Data for review:
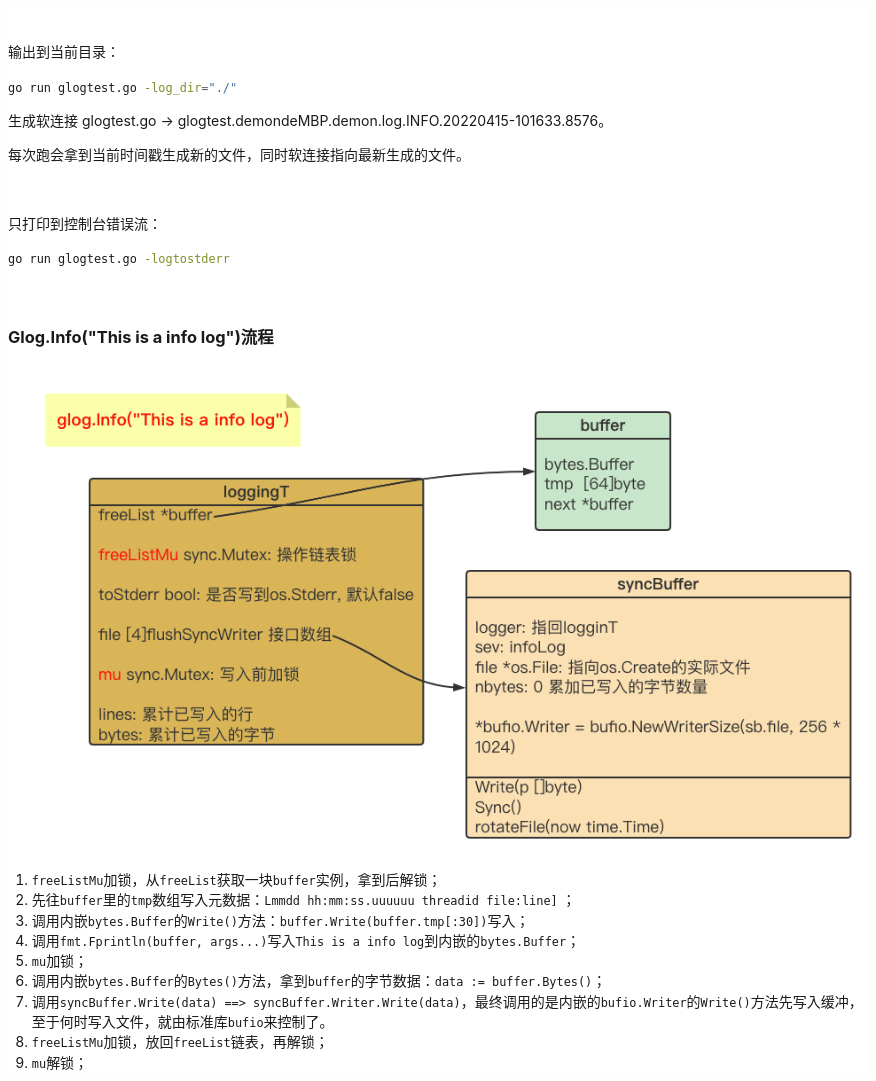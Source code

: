 <br />

输出到当前目录：

```bash
go run glogtest.go -log_dir="./"
```

生成软连接 glogtest.go -> glogtest.demondeMBP.demon.log.INFO.20220415-101633.8576。

每次跑会拿到当前时间戳生成新的文件，同时软连接指向最新生成的文件。

<br />

只打印到控制台错误流：

```bash
go run glogtest.go -logtostderr
```

<br />

### Glog.Info("This is a info log")流程

![glog](./images/glog.png)

1. `freeListMu`加锁，从`freeList`获取一块`buffer`实例，拿到后解锁；
2. 先往`buffer`里的`tmp`数组写入元数据：`Lmmdd hh:mm:ss.uuuuuu threadid file:line]` ；
3. 调用内嵌`bytes.Buffer`的`Write()`方法：`buffer.Write(buffer.tmp[:30])`写入；
4. 调用`fmt.Fprintln(buffer, args...)`写入`This is a info log`到内嵌的`bytes.Buffer`；
5. `mu`加锁；
6. 调用内嵌`bytes.Buffer`的`Bytes()`方法，拿到`buffer`的字节数据：`data := buffer.Bytes()`；
7. 调用`syncBuffer.Write(data) ==> syncBuffer.Writer.Write(data)`，最终调用的是内嵌的`bufio.Writer`的`Write()`方法先写入缓冲，至于何时写入文件，就由标准库`bufio`来控制了。
8. `freeListMu`加锁，放回`freeList`链表，再解锁；
9. `mu`解锁；
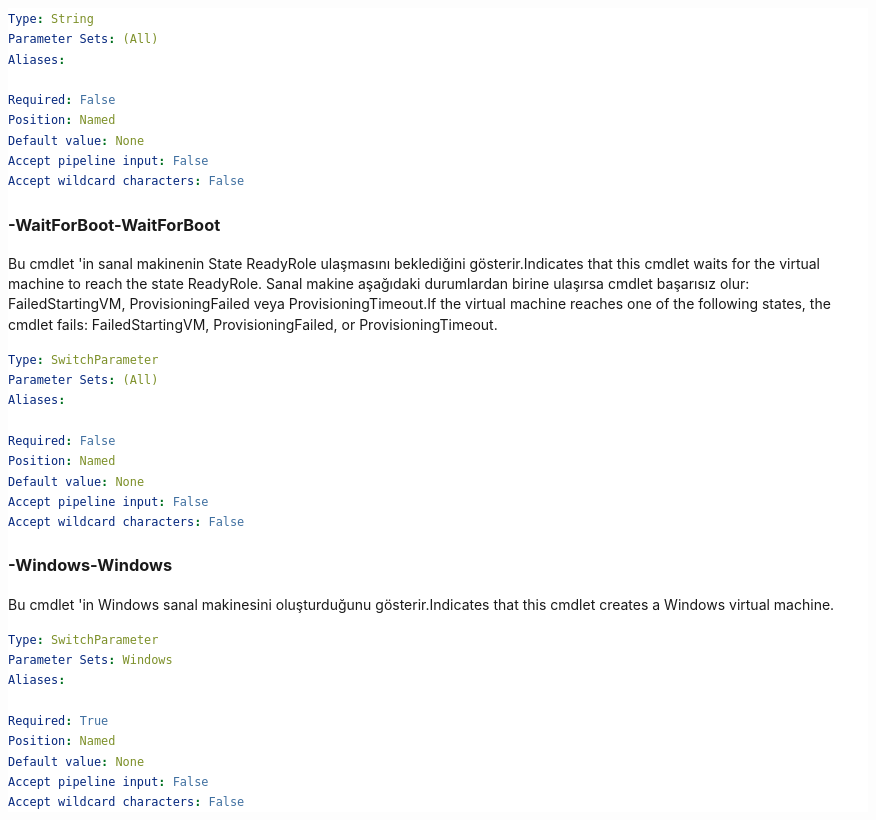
 ```yaml
Type: String
Parameter Sets: (All)
Aliases: 

Required: False
Position: Named
Default value: None
Accept pipeline input: False
Accept wildcard characters: False
```

### <span data-ttu-id="b4909-252">-WaitForBoot</span><span class="sxs-lookup"><span data-stu-id="b4909-252">-WaitForBoot</span></span>
<span data-ttu-id="b4909-253">Bu cmdlet 'in sanal makinenin State ReadyRole ulaşmasını beklediğini gösterir.</span><span class="sxs-lookup"><span data-stu-id="b4909-253">Indicates that this cmdlet waits for the virtual machine to reach the state ReadyRole.</span></span>
<span data-ttu-id="b4909-254">Sanal makine aşağıdaki durumlardan birine ulaşırsa cmdlet başarısız olur: FailedStartingVM, ProvisioningFailed veya ProvisioningTimeout.</span><span class="sxs-lookup"><span data-stu-id="b4909-254">If the virtual machine reaches one of the following states, the cmdlet fails: FailedStartingVM, ProvisioningFailed, or ProvisioningTimeout.</span></span>

```yaml
Type: SwitchParameter
Parameter Sets: (All)
Aliases: 

Required: False
Position: Named
Default value: None
Accept pipeline input: False
Accept wildcard characters: False
```

### <span data-ttu-id="b4909-255">-Windows</span><span class="sxs-lookup"><span data-stu-id="b4909-255">-Windows</span></span>
<span data-ttu-id="b4909-256">Bu cmdlet 'in Windows sanal makinesini oluşturduğunu gösterir.</span><span class="sxs-lookup"><span data-stu-id="b4909-256">Indicates that this cmdlet creates a Windows virtual machine.</span></span>

```yaml
Type: SwitchParameter
Parameter Sets: Windows
Aliases: 

Required: True
Position: Named
Default value: None
Accept pipeline input: False
Accept wildcard characters: False
```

The problem:
An exact, image-free transcript of the material is required.

Answer section:
Source code

: <br />

输出到当前目录：

```bash
go run glogtest.go -log_dir="./"
```

生成软连接 glogtest.go -> glogtest.demondeMBP.demon.log.INFO.20220415-101633.8576。

每次跑会拿到当前时间戳生成新的文件，同时软连接指向最新生成的文件。

<br />

只打印到控制台错误流：

```bash
go run glogtest.go -logtostderr
```

<br />

### Glog.Info("This is a info log")流程

![glog](./images/glog.png)

1. `freeListMu`加锁，从`freeList`获取一块`buffer`实例，拿到后解锁；
2. 先往`buffer`里的`tmp`数组写入元数据：`Lmmdd hh:mm:ss.uuuuuu threadid file:line]` ；
3. 调用内嵌`bytes.Buffer`的`Write()`方法：`buffer.Write(buffer.tmp[:30])`写入；
4. 调用`fmt.Fprintln(buffer, args...)`写入`This is a info log`到内嵌的`bytes.Buffer`；
5. `mu`加锁；
6. 调用内嵌`bytes.Buffer`的`Bytes()`方法，拿到`buffer`的字节数据：`data := buffer.Bytes()`；
7. 调用`syncBuffer.Write(data) ==> syncBuffer.Writer.Write(data)`，最终调用的是内嵌的`bufio.Writer`的`Write()`方法先写入缓冲，至于何时写入文件，就由标准库`bufio`来控制了。
8. `freeListMu`加锁，放回`freeList`链表，再解锁；
9. `mu`解锁；
 ```yaml
Type: String
Parameter Sets: (All)
Aliases: 

Required: False
Position: Named
Default value: None
Accept pipeline input: False
Accept wildcard characters: False
```

### <span data-ttu-id="b4909-252">-WaitForBoot</span><span class="sxs-lookup"><span data-stu-id="b4909-252">-WaitForBoot</span></span>
<span data-ttu-id="b4909-253">Bu cmdlet 'in sanal makinenin State ReadyRole ulaşmasını beklediğini gösterir.</span><span class="sxs-lookup"><span data-stu-id="b4909-253">Indicates that this cmdlet waits for the virtual machine to reach the state ReadyRole.</span></span>
<span data-ttu-id="b4909-254">Sanal makine aşağıdaki durumlardan birine ulaşırsa cmdlet başarısız olur: FailedStartingVM, ProvisioningFailed veya ProvisioningTimeout.</span><span class="sxs-lookup"><span data-stu-id="b4909-254">If the virtual machine reaches one of the following states, the cmdlet fails: FailedStartingVM, ProvisioningFailed, or ProvisioningTimeout.</span></span>

```yaml
Type: SwitchParameter
Parameter Sets: (All)
Aliases: 

Required: False
Position: Named
Default value: None
Accept pipeline input: False
Accept wildcard characters: False
```

### <span data-ttu-id="b4909-255">-Windows</span><span class="sxs-lookup"><span data-stu-id="b4909-255">-Windows</span></span>
<span data-ttu-id="b4909-256">Bu cmdlet 'in Windows sanal makinesini oluşturduğunu gösterir.</span><span class="sxs-lookup"><span data-stu-id="b4909-256">Indicates that this cmdlet creates a Windows virtual machine.</span></span>

```yaml
Type: SwitchParameter
Parameter Sets: Windows
Aliases: 

Required: True
Position: Named
Default value: None
Accept pipeline input: False
Accept wildcard characters: False
```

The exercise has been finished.